Large speculators as well as net commercial gold dealers slightly reduced positions. However the open interest starts to increase. (Attachment 1)
The Gold Barometers (Attachment 2) indicate that gold shares (GDM, HUI and XAU) are now in overbought territory. Shares of precious metals companies have vastly outperform last week the physical gold and silver price, which is in a neutral position.
KITCO Gold Survey reveals that Wall Street and Retail investors are in a bullish camp for next week (attachment 3).
The hourly gold chart (attachment 4) shows that gold had a good week closing at US$ 1,172 per ounce at 4 pm New York time last Friday for a weekly gain of US$ 22 per ounce or 1.9%.
As concerns silver large speculators and net commercial dealers slightly increased their positions. These positions are historically very large. The open interest is low (attachment 5).
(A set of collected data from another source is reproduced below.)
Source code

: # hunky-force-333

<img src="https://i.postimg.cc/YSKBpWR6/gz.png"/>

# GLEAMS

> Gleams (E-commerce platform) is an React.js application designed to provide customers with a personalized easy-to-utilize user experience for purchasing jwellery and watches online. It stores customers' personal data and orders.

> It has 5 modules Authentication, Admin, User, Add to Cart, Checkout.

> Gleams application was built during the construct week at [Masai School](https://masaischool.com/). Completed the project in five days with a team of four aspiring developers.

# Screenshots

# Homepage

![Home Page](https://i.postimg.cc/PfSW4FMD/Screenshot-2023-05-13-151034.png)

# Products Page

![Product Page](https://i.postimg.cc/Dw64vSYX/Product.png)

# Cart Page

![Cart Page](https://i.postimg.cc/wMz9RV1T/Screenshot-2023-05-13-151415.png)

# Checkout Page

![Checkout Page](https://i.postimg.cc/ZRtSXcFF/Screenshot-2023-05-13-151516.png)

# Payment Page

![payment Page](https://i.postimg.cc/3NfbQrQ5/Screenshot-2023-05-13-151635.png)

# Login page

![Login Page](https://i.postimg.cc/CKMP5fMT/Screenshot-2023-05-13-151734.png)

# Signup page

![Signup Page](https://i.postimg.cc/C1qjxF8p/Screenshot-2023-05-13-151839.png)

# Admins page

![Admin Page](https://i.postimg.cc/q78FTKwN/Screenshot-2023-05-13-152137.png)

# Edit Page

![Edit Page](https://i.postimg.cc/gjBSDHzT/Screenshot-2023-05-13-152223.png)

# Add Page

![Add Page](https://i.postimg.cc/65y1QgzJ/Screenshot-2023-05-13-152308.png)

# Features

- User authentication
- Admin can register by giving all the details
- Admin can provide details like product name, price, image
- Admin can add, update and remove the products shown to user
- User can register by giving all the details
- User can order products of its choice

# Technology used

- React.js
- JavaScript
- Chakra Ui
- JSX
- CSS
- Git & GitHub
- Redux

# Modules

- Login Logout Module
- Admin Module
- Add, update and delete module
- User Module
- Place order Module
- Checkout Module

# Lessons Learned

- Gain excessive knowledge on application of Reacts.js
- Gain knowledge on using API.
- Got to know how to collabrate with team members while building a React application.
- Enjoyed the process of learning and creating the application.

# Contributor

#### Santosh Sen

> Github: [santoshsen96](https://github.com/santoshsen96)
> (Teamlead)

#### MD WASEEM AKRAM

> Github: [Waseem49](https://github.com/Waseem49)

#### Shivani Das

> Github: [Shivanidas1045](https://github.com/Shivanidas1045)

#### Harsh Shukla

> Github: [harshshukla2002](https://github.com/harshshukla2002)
The hourly silver chart shows the nice rally on January 3rd, once the traders were back. For the rest of the week silver digested that rally (attachment 6).
We added a daily gold chart for the last 2 years to better understand where we stand with the current rally (attachment 7). As can be seen there is strong resistance around US$ 1,220 per ounce. The 300-day moving average is currently also at that level. The Point&Figure chart also indicates the resistance at US$ 1,210 per ounce (attachment 8).